BEGIN Data to process

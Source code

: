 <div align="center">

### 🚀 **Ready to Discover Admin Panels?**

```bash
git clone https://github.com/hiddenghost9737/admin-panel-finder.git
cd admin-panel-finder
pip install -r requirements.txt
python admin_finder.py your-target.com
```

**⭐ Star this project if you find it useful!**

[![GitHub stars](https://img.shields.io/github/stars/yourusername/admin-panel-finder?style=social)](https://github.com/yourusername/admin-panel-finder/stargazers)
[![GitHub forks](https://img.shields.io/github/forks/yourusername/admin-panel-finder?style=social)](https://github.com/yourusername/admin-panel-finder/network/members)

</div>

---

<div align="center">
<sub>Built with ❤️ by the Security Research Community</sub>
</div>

END Data to process
BEGIN Data to process

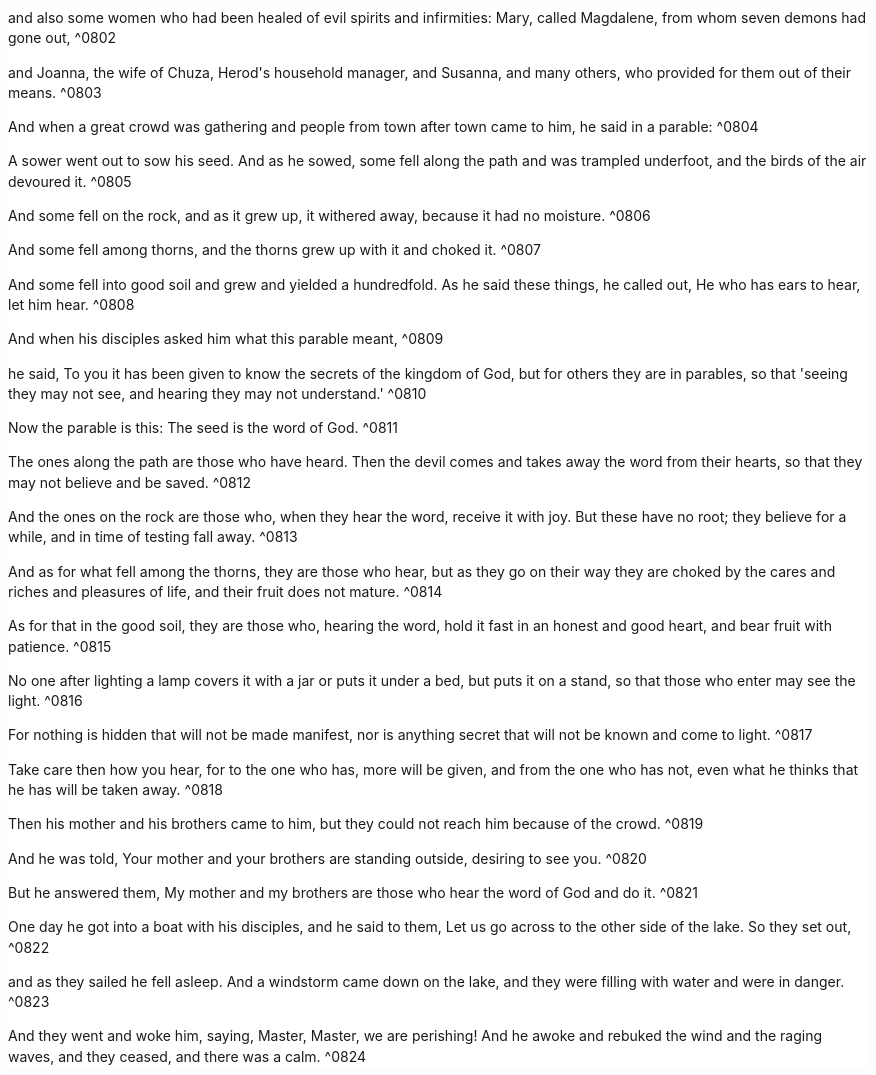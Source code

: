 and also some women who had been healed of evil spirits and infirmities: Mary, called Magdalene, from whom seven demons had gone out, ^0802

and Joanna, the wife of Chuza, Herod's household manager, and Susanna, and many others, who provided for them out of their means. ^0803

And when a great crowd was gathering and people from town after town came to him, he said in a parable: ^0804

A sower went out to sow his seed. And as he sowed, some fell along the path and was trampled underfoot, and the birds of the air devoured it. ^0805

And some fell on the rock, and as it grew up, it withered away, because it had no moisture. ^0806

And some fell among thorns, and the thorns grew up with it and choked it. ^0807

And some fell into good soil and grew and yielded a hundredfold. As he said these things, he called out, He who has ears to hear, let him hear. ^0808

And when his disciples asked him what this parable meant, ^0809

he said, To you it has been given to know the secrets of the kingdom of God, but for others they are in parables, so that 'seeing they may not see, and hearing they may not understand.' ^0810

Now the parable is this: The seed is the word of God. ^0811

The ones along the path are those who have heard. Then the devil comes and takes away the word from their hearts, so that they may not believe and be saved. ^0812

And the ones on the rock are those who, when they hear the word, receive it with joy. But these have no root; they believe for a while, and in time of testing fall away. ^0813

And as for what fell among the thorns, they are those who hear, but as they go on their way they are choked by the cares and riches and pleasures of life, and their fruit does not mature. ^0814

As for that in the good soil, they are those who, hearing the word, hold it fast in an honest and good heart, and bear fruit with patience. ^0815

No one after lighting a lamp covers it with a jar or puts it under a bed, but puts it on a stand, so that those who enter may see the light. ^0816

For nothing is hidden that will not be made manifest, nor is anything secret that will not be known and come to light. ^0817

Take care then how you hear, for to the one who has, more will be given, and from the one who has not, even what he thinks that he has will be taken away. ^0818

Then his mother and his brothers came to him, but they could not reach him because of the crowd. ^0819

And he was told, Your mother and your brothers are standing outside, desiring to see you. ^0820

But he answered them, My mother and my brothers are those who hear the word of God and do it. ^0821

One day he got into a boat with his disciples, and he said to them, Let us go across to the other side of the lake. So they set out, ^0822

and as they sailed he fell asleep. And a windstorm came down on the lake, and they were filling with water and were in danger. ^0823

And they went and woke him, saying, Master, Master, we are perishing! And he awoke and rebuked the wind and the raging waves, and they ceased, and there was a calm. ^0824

END Data to process

> _Exercise requirements_
Print exactly the lines above from the one with "And the ones" to the one with "and as they", including both.

> _Your response_
And the ones on the rock are those who, when they hear the word, receive it with joy. But these have no root; they believe for a while, and in time of testing fall away. ^0813

And as for what fell among the thorns, they are those who hear, but as they go on their way they are choked by the cares and riches and pleasures of life, and their fruit does not mature. ^0814

As for that in the good soil, they are those who, hearing the word, hold it fast in an honest and good heart, and bear fruit with patience. ^0815

No one after lighting a lamp covers it with a jar or puts it under a bed, but puts it on a stand, so that those who enter may see the light. ^0816

For nothing is hidden that will not be made manifest, nor is anything secret that will not be known and come to light. ^0817

Take care then how you hear, for to the one who has, more will be given, and from the one who has not, even what he thinks that he has will be taken away. ^0818

Then his mother and his brothers came to him, but they could not reach him because of the crowd. ^0819

And he was told, Your mother and your brothers are standing outside, desiring to see you. ^0820

But he answered them, My mother and my brothers are those who hear the word of God and do it. ^0821

One day he got into a boat with his disciples, and he said to them, Let us go across to the other side of the lake. So they set out, ^0822

and as they sailed he fell asleep. And a windstorm came down on the lake, and they were filling with water and were in danger. ^0823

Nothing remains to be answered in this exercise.